Could you please return each line of the data that has the word "details"?

[Stored dataset items]
:::
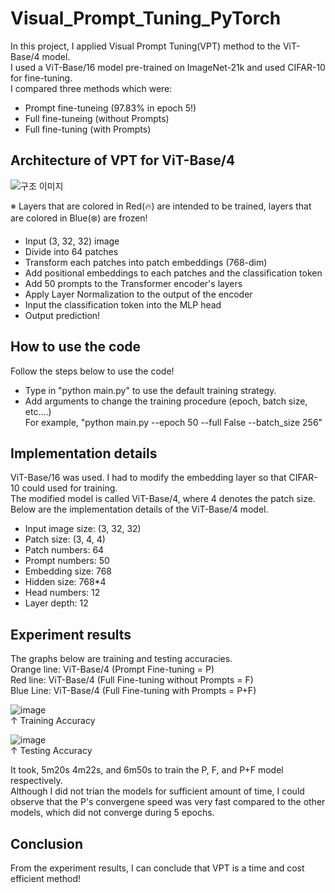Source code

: # Visual_Prompt_Tuning_PyTorch
In this project, I applied Visual Prompt Tuning(VPT) method to the ViT-Base/4 model.  
I used a ViT-Base/16 model pre-trained on ImageNet-21k and used CIFAR-10 for fine-tuning.  
I compared three methods which were:
- Prompt fine-tuneing (97.83% in epoch 5!)
- Full fine-tuneing (without Prompts)
- Full fine-tuning (with Prompts)


## Architecture of VPT for ViT-Base/4
![구조 이미지](https://github.com/parkie0517/Visual-Prompt-Tuning-for-ViT-B-4/assets/80407632/24c8f477-a7ed-4554-ad81-3601ce827546)  

※ Layers that are colored in Red(🔥) are intended to be trained, layers that are colored in Blue(❄️) are frozen!
- Input (3, 32, 32) image
- Divide into 64 patches
- Transform each patches into patch embeddings (768-dim) 
- Add positional embeddings to each patches and the classification token
- Add 50 prompts to the Transformer encoder's layers
- Apply Layer Normalization to the output of the encoder
- Input the classification token into the MLP head
- Output prediction!


## How to use the code
Follow the steps below to use the code!
- Type in "python main.py" to use the default training strategy.
- Add arguments to change the training procedure (epoch, batch size, etc....)  
  For example, "python main.py --epoch 50 --full False --batch_size 256"


## Implementation details
ViT-Base/16 was used. I had to modify the embedding layer so that CIFAR-10 could used for training.  
The modified model is called ViT-Base/4, where 4 denotes the patch size.  
Below are the implementation details of the ViT-Base/4 model.  
- Input image size: (3, 32, 32)
- Patch size: (3, 4, 4)
- Patch numbers: 64
- Prompt numbers: 50
- Embedding size: 768
- Hidden size: 768*4
- Head numbers: 12
- Layer depth: 12


## Experiment results
The graphs below are training and testing accuracies.  
Orange line: ViT-Base/4 (Prompt Fine-tuning = P)  
Red line: ViT-Base/4 (Full Fine-tuning without Prompts = F)  
Blue Line: ViT-Base/4 (Full Fine-tuning with Prompts = P+F)  

![image](https://github.com/parkie0517/Visual-Prompt-Tuning-for-ViT-B-4/assets/80407632/9cc9c535-fa08-49d8-9b1a-c2edf9f58169)  
↑ Training Accuracy  

![image](https://github.com/parkie0517/Visual-Prompt-Tuning-for-ViT-B-4/assets/80407632/2924ede9-239e-4dc9-8cec-8bcb2eae0d62)  
↑ Testing Accuracy  

It took, 5m20s 4m22s, and 6m50s to train the P, F, and P+F model respectively.  
Although I did not trian the models for sufficient amount of time, I could observe that the P's convergene speed was very fast compared to the other models, which did not converge during 5 epochs.  


## Conclusion
From the experiment results, I can conclude that VPT is a time and cost efficient method!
:::
Answer below
## Implementation details
Below are the implementation details of the ViT-Base/4 model.  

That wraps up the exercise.